Nous vivons en Europe, nous sommes l’Europe, mais nous ne savons guère ce que cela recouvre en réalité. Etre français, espagnol, allemand, c’est être inscrit dans une culture, une société, un système de repères et de lois. C’est porter depuis toujours l’histoire d’une nation dans laquelle on s’est construit, ou intégré. C’est parler une langue, aussi, parfois l’apprendre quand nécessaire. Mais qui peut répondre à la question de l’identité européenne ? Quel est le socle commun, hors du marché unique et de l’espace Schengen, concept peu évocateur et encore moins signifiant pour l’ensemble de ses ressortissants, qui le rejettent en grande majorité, qui unit chacun de ses membres les uns aux autres ?

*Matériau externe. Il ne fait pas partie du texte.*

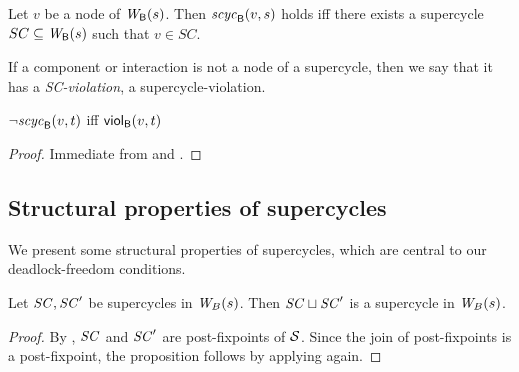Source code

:


\begin{definition}
\label{defn:supercycle.membership}
Let $v$ be a node of $\wfg{\B}{s}$. Then
$\scyc{\B}{s}{v}$ holds iff there exists a supercycle $SC \sub
\wfg{\B}{s}$ such that $v \in SC$. 
\end{definition}

If a component or interaction is not a node of a supercycle, then we say that it has a
\emph{SC-violation}, \ie a supercycle-violation.
%



\begin{proposition} \label{prop:scViol-iff-notInSC}
$\neg \scyc{\B}{t}{v}$ iff $\scV{v}{t}$ %
\end{proposition}
%
\begin{proof}
Immediate from  and .
\end{proof}








\subsection{Structural properties of supercycles}
\label{secn:supercycle-structural}


We present some structural properties of supercycles, which
are central to our deadlock-freedom conditions.


\begin{proposition} \label{prop:supercycle:union}
Let $\SC, \SC'$ be supercycles in $\wfg{B}{s}$. Then $\SC \join \SC'$ is
a supercycle in $\wfg{B}{s}$.
\end{proposition}
%
\begin{proof}
By , $\SC$ and $\SC'$ are post-fixpoints of $\SFs$. Since the join of post-fixpoints is a post-fixpoint, 
the proposition follows by applying  again.
\end{proof}





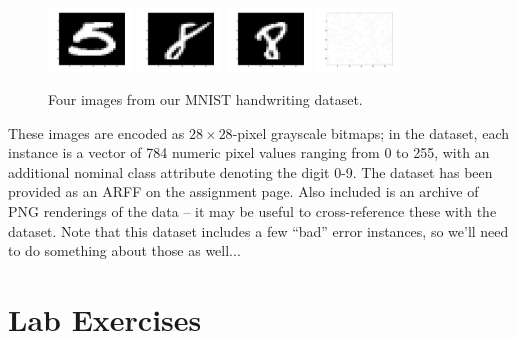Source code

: \documentclass[11pt]{cselabheader}
\begin{document}
\begin{figure}[h]
  \centering
  \includegraphics[width=0.2\textwidth]{mnist_5.png}
  \includegraphics[width=0.2\textwidth]{mnist_8.png}
  \includegraphics[width=0.2\textwidth]{mnist_8_2.png}
  \includegraphics[width=0.2\textwidth]{mnist_bad.png}
  \caption{Four images from our MNIST handwriting dataset.}
\end{figure}

These images are encoded as $28 \times 28$-pixel grayscale bitmaps; in the dataset, each instance is a vector of 784 numeric pixel values ranging from 0 to 255, with an additional nominal class attribute denoting the digit 0-9. The dataset has been provided as an ARFF on the assignment page. Also included is an archive of PNG renderings of the data -- it may be useful to cross-reference these with the dataset. Note that this dataset includes a few ``bad'' error instances, so we'll need to do something about those as well...

\pagebreak

\section{Lab Exercises}
\end{document}
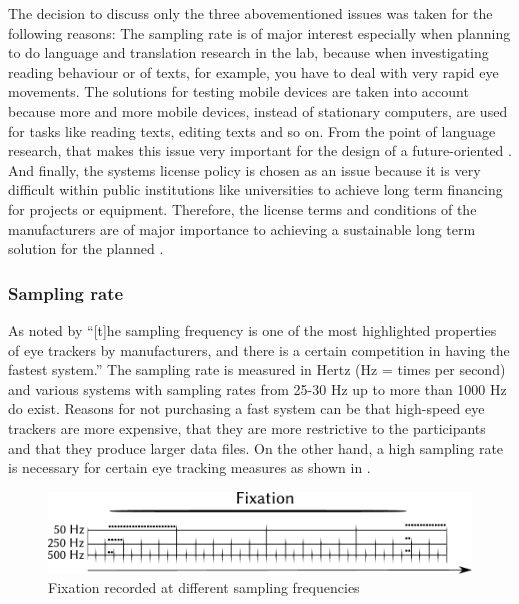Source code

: \documentclass[output=paper]{langsci/langscibook}
\begin{document}
The decision to discuss only the three abovementioned issues was taken for the following reasons: The sampling rate is of major interest especially when planning to do language and translation research in the  lab, because when investigating reading behaviour or  of texts, for example, you have to deal with very rapid eye movements. The solutions for testing mobile devices are taken into account because more and more mobile devices, instead of stationary computers, are used for tasks like reading texts, editing texts and so on. From the point of language research, that makes this issue very important for the design of a future-oriented . And finally, the systems license policy is chosen as an issue because it is very difficult within public institutions like universities to achieve long term financing for projects or equipment. Therefore, the license terms and conditions of the manufacturers are of major importance to achieving a sustainable long term solution for the planned .


\subsubsection{Sampling rate}

As noted by \citet[29]{Holmqvist2011} ``[t]he sampling frequency is one of the most highlighted properties of eye trackers by manufacturers, and there is a certain competition in having the fastest system.'' The sampling rate is measured in Hertz (Hz = times per second) and various systems with sampling rates from 25-30 Hz up to more than 1000 Hz do exist. Reasons for not purchasing a fast system can be that high-speed eye trackers are more expensive, that they are more restrictive to the participants and that they produce larger data files. On the other hand, a high sampling rate is necessary for certain eye tracking measures as shown in .

\begin{figure}
 \includegraphics[width=\textwidth]{figures/Roesener4.pdf}
 \caption{Fixation recorded at different sampling frequencies \citep[31]{Holmqvist2011}}
 \label{roesener:fig:4}
\end{figure} 
\end{document}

Cette absence d’identité, justement, favorise le repli nationaliste constaté dans tous les pays de l’union. Imposé de force, devenue financière alors qu’elle devait être sociale et au service des populations, l’Europe, dans la conscience collective, est devenue comme une sorte d’hydre évanescente et lointaine, tout entière dédiée à la puissance des lobbies. Pour réducteur que soit un jugement si hâtif, il traduit malheureusement bien la réalité vécue par beaucoup. Des députés qui semblent inaccessibles et dont on connaît mal le rôle, des décisions incomprises ou dévastatrices, un mastodonte inaccessible aux mains de hauts fonctionnaires semblant tout ignorer de la souffrance populaire, du désarroi des classes moyennes, de la détresse des producteurs, paysans ou artisans, tels sont, parmi tant d’autres, les griefs qu’on lui reproche.
L’Europe, qui pourtant nous apporte pour la première fois de l’histoire une paix durable, est incapable de s’affirmer clairement face aux nations. Ce qu’elle est, ce qu’elle veut, ce qu’elle construit. Il est vrai qu’elle est jeune, encore, sans doute un peu immature, mais les responsabilités énormes qui lui incombent devraient, dans l’absolu, répondre en permanence à l’urgence des peuples en perdition. Or, en tant qu’entité globale, elle n’offre ni patrimoine ni destinée commune, aucun passé auquel se référencer pour l’aimer, l’aider, la sauver. Y adhérer. De quoi nous protège-t-elle ? Elle nous est indispensable, bien sûr, même si tant et tant de populistes surfent sur l’idée contraire tout en sachant très bien que sans elle, nous sommes voués au chaos. Un chaos bien plus dommageable encore que tout ce que nous connaissons aujourd’hui.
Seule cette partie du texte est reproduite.